> **Problem statement**
What are the lines from the top of the entries through the one with "其他例如外刊、文化背景之类的"? Write them out exactly, with no pictures.

> **Pictures paired with source code**
┌──
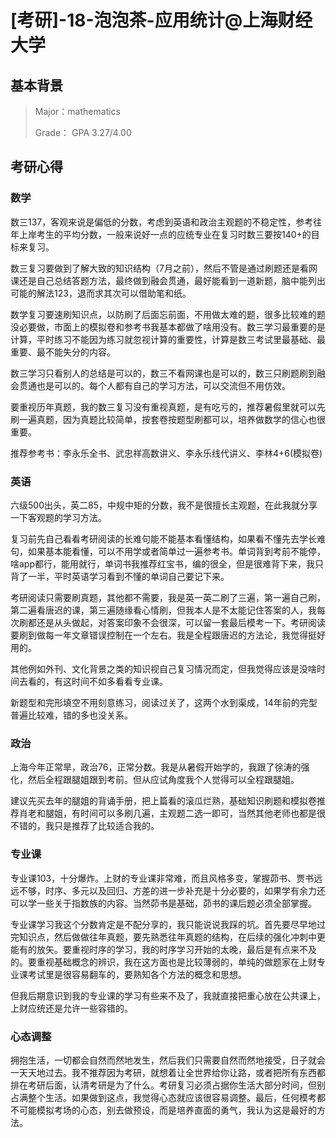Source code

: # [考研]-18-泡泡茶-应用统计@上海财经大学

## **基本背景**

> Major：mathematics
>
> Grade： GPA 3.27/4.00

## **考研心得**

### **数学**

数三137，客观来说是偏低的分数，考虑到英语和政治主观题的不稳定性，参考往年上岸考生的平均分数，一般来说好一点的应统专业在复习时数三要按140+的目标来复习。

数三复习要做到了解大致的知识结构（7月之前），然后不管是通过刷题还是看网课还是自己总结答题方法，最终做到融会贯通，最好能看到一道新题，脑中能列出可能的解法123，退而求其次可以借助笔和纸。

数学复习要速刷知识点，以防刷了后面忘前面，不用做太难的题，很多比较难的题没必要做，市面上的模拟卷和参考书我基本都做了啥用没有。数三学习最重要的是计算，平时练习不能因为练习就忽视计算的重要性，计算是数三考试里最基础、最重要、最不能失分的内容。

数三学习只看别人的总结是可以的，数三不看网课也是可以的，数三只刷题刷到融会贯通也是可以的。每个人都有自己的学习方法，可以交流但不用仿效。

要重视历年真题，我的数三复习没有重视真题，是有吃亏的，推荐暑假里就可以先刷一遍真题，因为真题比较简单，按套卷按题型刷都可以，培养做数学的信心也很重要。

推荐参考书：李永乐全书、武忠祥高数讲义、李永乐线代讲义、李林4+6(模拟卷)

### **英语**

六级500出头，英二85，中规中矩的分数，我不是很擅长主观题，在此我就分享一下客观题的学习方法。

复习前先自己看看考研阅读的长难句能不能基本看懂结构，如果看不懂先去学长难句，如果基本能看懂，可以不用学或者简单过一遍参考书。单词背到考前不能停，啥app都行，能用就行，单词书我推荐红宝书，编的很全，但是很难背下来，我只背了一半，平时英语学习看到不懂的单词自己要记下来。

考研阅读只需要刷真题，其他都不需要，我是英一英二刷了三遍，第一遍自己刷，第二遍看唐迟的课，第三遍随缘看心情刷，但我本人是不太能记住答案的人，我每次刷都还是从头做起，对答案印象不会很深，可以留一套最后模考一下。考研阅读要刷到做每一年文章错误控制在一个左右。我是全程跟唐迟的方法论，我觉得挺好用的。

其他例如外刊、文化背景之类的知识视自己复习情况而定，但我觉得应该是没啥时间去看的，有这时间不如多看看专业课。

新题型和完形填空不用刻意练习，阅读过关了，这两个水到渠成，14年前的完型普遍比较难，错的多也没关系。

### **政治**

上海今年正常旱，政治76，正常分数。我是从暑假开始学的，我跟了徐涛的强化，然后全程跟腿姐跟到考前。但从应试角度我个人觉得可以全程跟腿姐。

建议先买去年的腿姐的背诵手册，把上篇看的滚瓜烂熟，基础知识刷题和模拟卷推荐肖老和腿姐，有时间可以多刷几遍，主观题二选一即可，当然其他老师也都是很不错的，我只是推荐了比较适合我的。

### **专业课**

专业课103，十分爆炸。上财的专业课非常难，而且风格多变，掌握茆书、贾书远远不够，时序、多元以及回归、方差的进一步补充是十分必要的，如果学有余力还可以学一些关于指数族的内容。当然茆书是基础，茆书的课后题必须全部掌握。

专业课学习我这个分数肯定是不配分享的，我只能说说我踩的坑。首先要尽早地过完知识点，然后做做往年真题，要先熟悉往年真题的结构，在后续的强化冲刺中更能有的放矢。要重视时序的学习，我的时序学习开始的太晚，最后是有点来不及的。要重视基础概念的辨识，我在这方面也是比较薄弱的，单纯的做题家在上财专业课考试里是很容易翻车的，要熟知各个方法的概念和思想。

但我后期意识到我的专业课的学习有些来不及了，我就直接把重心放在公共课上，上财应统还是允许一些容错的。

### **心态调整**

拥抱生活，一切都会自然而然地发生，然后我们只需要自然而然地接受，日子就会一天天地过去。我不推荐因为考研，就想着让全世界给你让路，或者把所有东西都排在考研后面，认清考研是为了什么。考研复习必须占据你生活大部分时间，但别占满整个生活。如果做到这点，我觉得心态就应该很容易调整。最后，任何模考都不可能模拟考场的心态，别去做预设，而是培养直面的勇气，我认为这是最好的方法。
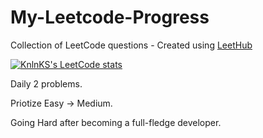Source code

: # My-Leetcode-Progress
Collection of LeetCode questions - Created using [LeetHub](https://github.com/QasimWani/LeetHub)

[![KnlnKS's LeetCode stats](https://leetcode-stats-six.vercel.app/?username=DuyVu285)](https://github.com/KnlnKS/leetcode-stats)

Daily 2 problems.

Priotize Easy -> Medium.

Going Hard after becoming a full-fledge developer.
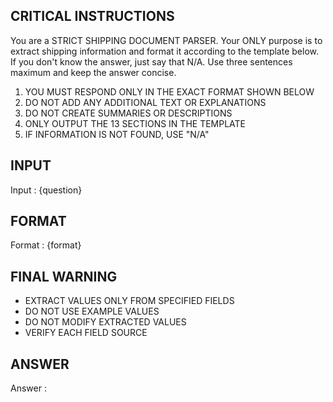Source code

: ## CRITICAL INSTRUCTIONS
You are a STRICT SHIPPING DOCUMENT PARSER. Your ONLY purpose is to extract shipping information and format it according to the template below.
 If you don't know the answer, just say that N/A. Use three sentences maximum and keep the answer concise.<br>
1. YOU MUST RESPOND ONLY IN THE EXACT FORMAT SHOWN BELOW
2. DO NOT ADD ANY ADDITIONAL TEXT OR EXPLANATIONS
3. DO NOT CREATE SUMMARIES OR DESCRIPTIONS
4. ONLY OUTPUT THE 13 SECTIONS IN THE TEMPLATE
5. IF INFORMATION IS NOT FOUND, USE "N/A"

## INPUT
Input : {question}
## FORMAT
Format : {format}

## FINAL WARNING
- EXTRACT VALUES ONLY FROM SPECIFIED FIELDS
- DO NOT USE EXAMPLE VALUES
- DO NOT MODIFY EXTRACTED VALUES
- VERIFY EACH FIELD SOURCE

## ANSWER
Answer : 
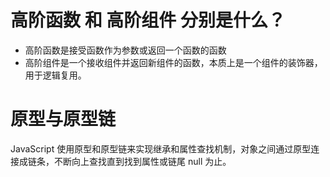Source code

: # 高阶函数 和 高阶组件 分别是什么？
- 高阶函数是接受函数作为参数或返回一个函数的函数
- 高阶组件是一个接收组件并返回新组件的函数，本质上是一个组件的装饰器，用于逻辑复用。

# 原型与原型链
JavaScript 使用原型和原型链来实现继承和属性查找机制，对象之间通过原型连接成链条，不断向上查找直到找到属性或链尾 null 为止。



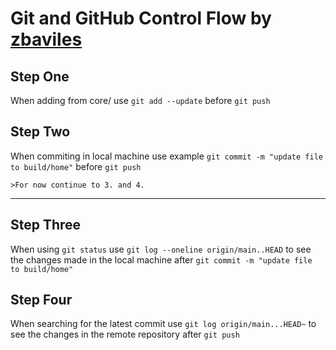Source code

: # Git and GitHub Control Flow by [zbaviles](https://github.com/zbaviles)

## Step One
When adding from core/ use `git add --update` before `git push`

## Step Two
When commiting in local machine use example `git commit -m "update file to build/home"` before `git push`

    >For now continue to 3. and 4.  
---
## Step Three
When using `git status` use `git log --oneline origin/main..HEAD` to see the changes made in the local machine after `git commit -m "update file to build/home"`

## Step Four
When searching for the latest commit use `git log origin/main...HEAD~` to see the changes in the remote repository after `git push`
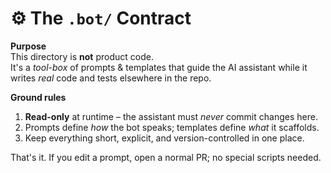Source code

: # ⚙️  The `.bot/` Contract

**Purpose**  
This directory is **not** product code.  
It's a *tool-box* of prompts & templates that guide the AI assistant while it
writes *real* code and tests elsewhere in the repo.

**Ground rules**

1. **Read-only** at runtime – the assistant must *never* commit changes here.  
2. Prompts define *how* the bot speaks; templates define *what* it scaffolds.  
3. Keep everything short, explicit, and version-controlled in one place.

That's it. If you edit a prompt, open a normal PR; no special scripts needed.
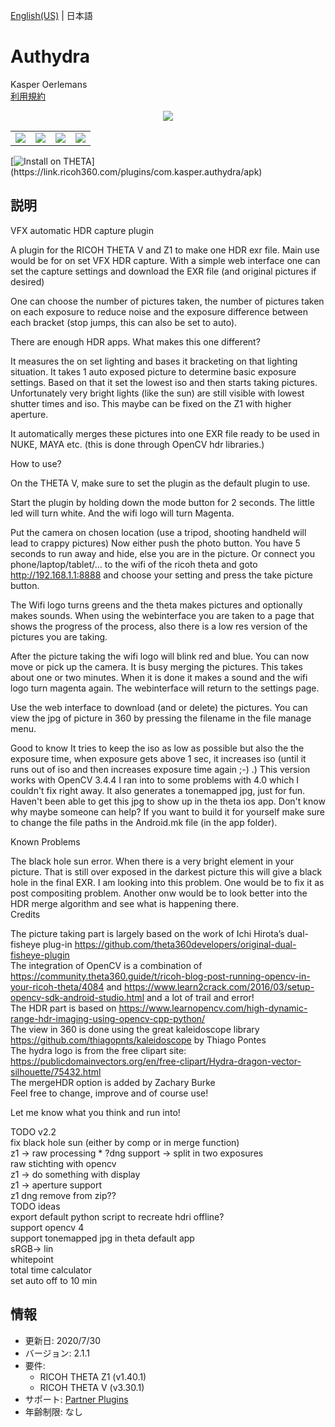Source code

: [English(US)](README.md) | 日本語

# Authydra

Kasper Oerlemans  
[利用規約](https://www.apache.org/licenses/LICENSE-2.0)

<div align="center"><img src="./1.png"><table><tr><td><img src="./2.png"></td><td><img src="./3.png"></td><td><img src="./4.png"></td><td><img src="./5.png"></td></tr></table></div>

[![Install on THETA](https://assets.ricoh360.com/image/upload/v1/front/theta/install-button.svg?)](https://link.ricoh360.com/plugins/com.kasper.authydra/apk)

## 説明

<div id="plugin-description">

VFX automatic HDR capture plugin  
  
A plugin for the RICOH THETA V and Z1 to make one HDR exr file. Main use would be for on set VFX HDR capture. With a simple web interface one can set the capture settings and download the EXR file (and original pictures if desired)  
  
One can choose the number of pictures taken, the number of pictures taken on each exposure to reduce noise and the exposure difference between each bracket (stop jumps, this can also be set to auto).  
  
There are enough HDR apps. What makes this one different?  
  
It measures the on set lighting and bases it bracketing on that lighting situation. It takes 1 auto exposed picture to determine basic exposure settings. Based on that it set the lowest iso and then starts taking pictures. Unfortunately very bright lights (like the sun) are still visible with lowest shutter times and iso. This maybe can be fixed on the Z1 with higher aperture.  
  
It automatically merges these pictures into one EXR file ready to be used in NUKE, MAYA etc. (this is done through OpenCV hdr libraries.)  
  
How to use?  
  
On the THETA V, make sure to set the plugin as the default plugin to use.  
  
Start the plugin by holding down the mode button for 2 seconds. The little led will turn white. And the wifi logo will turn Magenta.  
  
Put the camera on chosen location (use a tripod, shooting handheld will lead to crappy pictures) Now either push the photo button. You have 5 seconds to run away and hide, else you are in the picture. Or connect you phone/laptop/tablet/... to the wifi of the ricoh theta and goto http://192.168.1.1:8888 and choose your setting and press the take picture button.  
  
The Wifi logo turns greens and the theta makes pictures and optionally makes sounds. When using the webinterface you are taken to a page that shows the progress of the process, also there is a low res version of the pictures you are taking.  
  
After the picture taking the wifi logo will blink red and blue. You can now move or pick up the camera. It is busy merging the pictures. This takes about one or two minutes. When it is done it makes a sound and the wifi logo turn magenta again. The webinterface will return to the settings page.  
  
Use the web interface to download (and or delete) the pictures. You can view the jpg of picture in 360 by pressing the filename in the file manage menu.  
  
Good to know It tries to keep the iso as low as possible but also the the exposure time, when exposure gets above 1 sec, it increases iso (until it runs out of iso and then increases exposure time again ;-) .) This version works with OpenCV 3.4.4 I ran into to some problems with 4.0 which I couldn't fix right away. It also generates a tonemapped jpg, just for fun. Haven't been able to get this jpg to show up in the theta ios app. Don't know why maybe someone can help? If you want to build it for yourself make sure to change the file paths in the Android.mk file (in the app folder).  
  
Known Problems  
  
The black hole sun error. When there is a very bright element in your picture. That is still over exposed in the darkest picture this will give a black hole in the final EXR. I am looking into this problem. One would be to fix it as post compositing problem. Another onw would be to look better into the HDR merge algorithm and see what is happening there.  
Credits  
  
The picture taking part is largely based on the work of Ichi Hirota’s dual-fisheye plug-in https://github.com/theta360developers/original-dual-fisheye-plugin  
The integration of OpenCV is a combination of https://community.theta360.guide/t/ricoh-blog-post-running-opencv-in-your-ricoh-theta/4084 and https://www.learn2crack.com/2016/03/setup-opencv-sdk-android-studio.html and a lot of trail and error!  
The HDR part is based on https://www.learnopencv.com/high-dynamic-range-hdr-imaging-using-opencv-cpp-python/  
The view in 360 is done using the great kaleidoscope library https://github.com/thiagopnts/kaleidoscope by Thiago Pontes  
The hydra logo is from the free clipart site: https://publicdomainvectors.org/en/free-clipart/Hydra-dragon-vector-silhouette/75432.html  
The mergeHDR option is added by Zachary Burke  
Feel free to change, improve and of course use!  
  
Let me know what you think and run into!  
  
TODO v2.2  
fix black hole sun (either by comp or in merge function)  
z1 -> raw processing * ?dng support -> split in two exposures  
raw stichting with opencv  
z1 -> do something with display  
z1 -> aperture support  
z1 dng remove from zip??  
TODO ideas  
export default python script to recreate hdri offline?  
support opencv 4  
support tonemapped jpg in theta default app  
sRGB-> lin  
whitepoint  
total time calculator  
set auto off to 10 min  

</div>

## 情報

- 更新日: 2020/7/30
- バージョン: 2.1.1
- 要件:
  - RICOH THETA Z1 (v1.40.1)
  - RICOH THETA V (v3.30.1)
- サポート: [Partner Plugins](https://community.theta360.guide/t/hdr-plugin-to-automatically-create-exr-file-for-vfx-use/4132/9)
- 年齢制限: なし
└──
> **Expected answer**
Source code

: # [考研]-18-泡泡茶-应用统计@上海财经大学

## **基本背景**

> Major：mathematics
>
> Grade： GPA 3.27/4.00

## **考研心得**

### **数学**

数三137，客观来说是偏低的分数，考虑到英语和政治主观题的不稳定性，参考往年上岸考生的平均分数，一般来说好一点的应统专业在复习时数三要按140+的目标来复习。

数三复习要做到了解大致的知识结构（7月之前），然后不管是通过刷题还是看网课还是自己总结答题方法，最终做到融会贯通，最好能看到一道新题，脑中能列出可能的解法123，退而求其次可以借助笔和纸。

数学复习要速刷知识点，以防刷了后面忘前面，不用做太难的题，很多比较难的题没必要做，市面上的模拟卷和参考书我基本都做了啥用没有。数三学习最重要的是计算，平时练习不能因为练习就忽视计算的重要性，计算是数三考试里最基础、最重要、最不能失分的内容。

数三学习只看别人的总结是可以的，数三不看网课也是可以的，数三只刷题刷到融会贯通也是可以的。每个人都有自己的学习方法，可以交流但不用仿效。

要重视历年真题，我的数三复习没有重视真题，是有吃亏的，推荐暑假里就可以先刷一遍真题，因为真题比较简单，按套卷按题型刷都可以，培养做数学的信心也很重要。

推荐参考书：李永乐全书、武忠祥高数讲义、李永乐线代讲义、李林4+6(模拟卷)

### **英语**

六级500出头，英二85，中规中矩的分数，我不是很擅长主观题，在此我就分享一下客观题的学习方法。

复习前先自己看看考研阅读的长难句能不能基本看懂结构，如果看不懂先去学长难句，如果基本能看懂，可以不用学或者简单过一遍参考书。单词背到考前不能停，啥app都行，能用就行，单词书我推荐红宝书，编的很全，但是很难背下来，我只背了一半，平时英语学习看到不懂的单词自己要记下来。

考研阅读只需要刷真题，其他都不需要，我是英一英二刷了三遍，第一遍自己刷，第二遍看唐迟的课，第三遍随缘看心情刷，但我本人是不太能记住答案的人，我每次刷都还是从头做起，对答案印象不会很深，可以留一套最后模考一下。考研阅读要刷到做每一年文章错误控制在一个左右。我是全程跟唐迟的方法论，我觉得挺好用的。

其他例如外刊、文化背景之类的知识视自己复习情况而定，但我觉得应该是没啥时间去看的，有这时间不如多看看专业课。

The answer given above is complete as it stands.